» WHAT THE TASK ASKS
All lines in the material below that hold "success" should be found and copied.

* * * * *

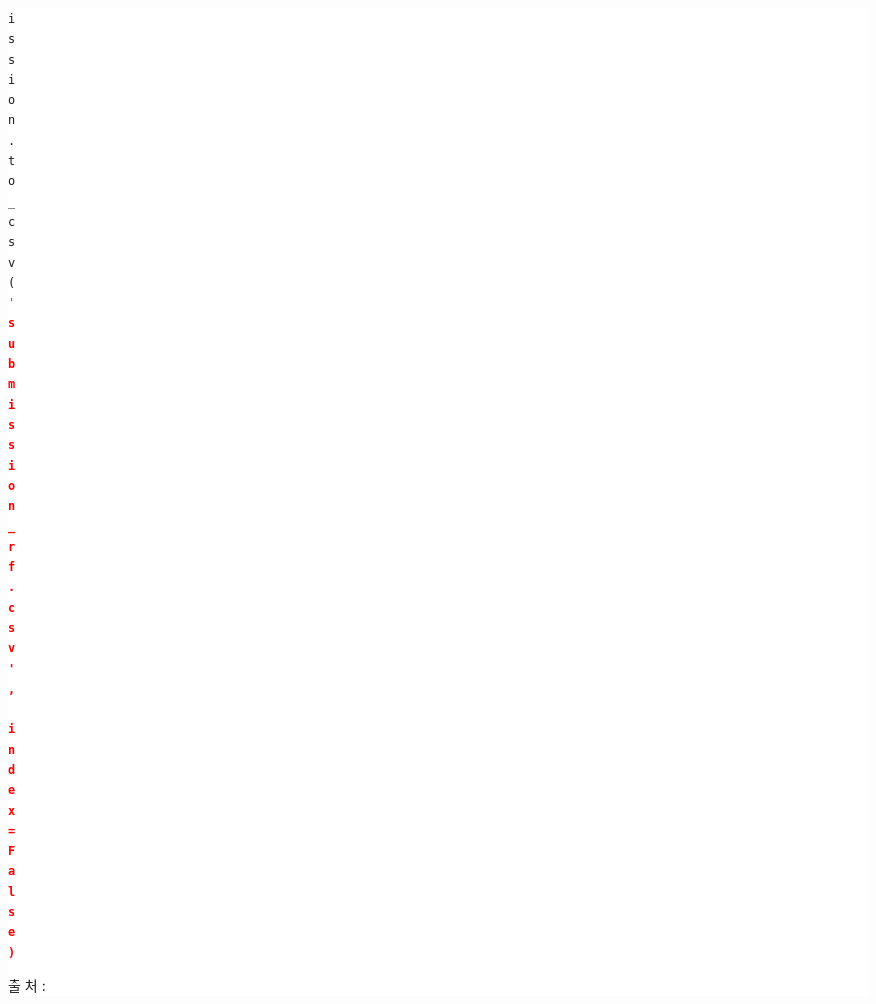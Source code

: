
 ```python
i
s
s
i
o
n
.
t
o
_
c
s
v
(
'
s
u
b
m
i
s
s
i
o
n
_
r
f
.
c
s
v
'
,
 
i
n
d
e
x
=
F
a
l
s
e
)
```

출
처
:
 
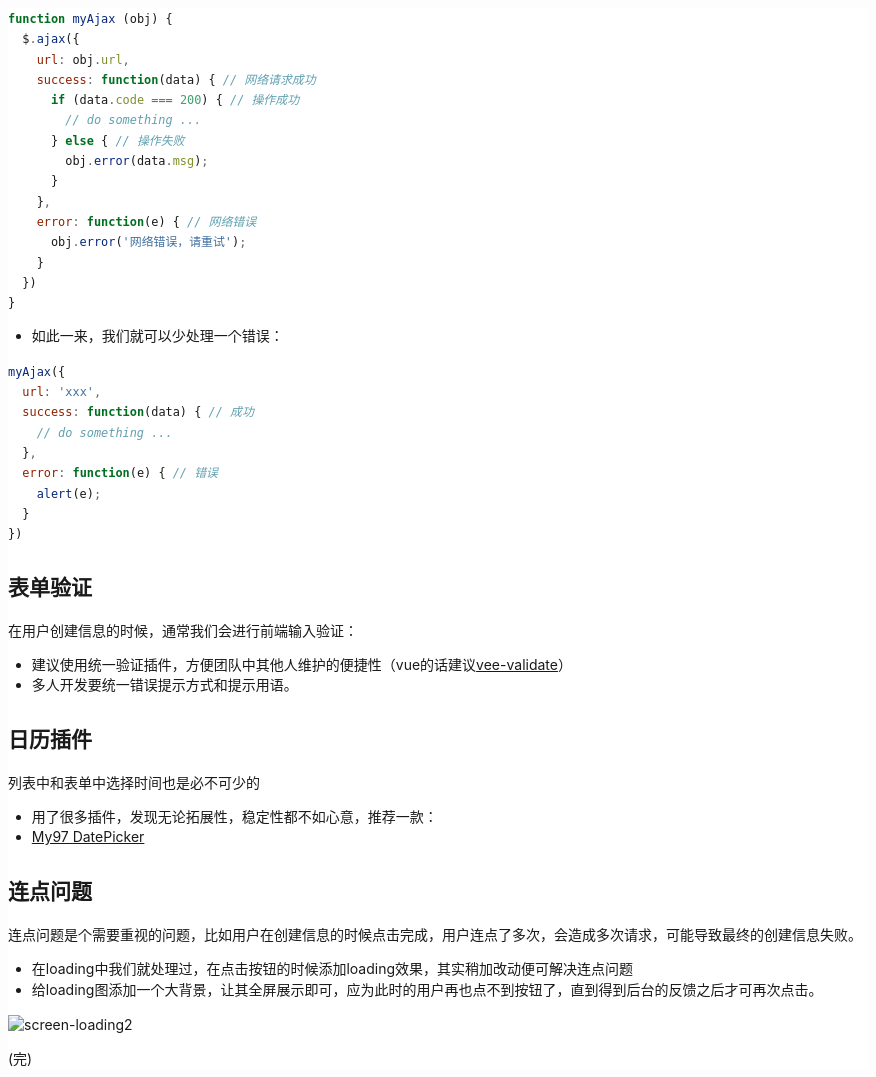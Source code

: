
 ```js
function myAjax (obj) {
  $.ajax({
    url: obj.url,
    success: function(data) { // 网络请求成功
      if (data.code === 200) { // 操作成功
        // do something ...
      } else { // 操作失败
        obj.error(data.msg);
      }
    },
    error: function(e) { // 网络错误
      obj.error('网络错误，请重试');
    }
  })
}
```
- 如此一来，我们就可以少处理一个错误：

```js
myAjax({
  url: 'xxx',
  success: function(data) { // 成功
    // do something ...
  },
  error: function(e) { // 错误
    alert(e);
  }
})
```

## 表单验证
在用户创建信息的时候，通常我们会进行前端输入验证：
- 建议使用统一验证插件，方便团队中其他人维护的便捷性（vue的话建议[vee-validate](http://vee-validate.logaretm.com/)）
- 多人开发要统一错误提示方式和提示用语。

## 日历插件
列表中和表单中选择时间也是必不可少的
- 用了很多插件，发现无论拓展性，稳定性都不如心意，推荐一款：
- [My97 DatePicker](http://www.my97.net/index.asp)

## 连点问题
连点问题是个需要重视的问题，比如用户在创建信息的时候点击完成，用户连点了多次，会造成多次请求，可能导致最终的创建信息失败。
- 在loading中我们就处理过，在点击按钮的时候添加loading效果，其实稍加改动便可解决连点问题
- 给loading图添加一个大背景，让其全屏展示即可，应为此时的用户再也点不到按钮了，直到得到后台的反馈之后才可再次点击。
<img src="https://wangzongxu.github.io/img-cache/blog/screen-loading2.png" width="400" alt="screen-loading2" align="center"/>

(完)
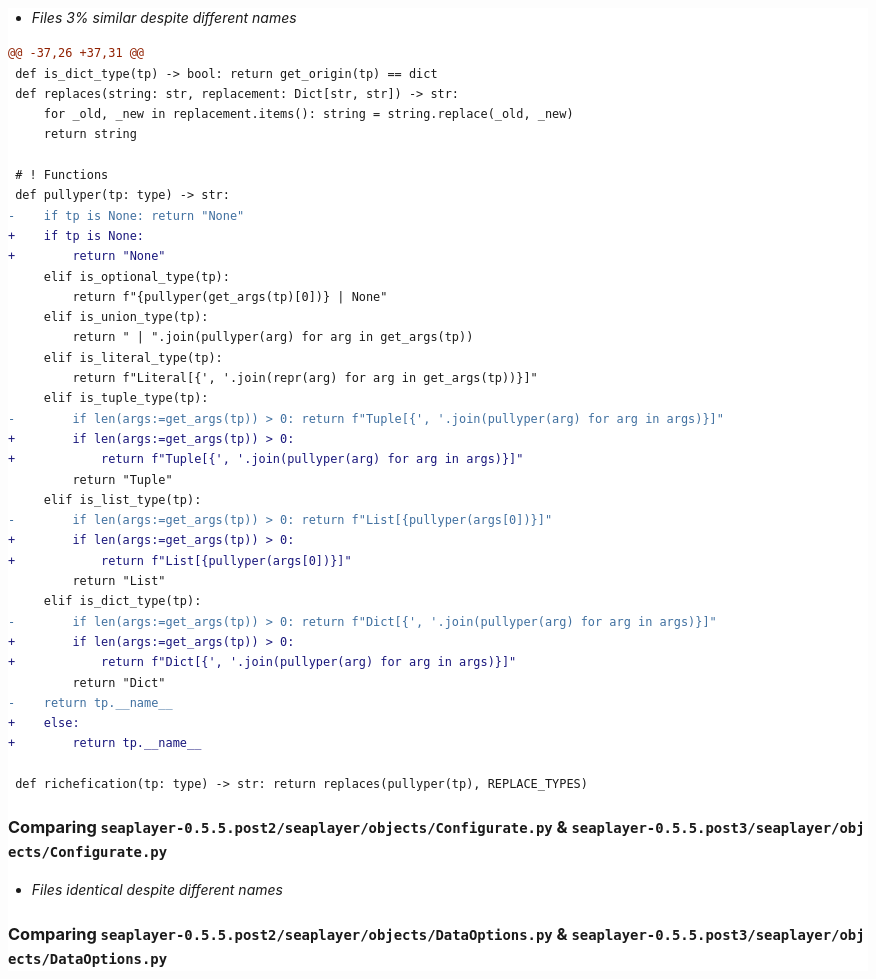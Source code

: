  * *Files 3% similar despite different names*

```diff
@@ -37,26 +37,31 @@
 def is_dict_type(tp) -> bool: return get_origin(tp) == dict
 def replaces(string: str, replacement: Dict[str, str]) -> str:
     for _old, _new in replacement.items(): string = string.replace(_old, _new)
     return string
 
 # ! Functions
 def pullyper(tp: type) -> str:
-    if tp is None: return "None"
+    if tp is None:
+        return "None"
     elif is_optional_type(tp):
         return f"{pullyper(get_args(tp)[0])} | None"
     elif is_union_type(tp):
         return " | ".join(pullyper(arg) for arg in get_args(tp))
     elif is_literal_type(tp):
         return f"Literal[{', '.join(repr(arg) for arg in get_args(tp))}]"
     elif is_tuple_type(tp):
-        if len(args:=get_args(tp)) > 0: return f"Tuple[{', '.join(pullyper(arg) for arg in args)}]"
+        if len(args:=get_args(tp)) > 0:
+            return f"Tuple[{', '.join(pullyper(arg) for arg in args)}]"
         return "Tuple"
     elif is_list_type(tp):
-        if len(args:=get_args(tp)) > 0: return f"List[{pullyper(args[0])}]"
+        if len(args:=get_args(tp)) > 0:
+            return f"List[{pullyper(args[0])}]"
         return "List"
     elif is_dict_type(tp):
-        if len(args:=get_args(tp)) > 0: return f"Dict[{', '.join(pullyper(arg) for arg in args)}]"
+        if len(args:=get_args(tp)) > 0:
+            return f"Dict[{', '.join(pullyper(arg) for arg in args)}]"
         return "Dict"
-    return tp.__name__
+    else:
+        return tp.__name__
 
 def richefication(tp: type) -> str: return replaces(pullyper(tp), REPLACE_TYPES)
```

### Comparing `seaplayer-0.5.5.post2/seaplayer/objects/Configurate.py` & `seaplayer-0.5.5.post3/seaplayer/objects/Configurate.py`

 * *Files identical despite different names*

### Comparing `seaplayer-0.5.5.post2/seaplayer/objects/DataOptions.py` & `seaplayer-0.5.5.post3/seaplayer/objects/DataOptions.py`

* * * * *

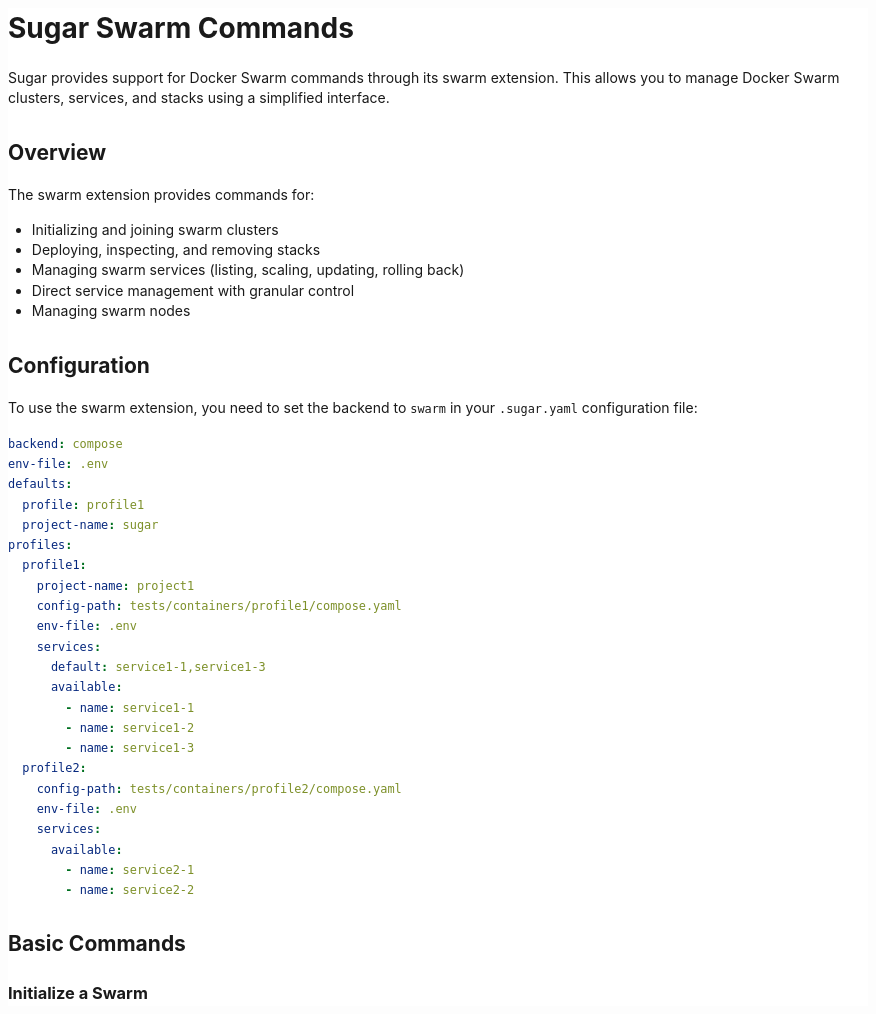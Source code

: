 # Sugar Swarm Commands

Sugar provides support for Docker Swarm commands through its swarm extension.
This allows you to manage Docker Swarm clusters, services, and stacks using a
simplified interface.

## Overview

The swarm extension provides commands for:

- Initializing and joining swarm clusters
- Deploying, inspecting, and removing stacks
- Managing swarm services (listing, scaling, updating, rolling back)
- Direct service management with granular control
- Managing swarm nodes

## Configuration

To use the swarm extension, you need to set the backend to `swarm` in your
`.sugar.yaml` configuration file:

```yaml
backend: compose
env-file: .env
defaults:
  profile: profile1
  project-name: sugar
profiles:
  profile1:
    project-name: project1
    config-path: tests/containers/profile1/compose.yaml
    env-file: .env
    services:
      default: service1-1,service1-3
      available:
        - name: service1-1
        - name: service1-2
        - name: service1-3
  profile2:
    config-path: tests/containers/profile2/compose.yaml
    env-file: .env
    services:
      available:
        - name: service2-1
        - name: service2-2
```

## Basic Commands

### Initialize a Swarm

* * * * *

» RESULT
    success: function(data) { // 网络请求成功
  success: function(data) { // 成功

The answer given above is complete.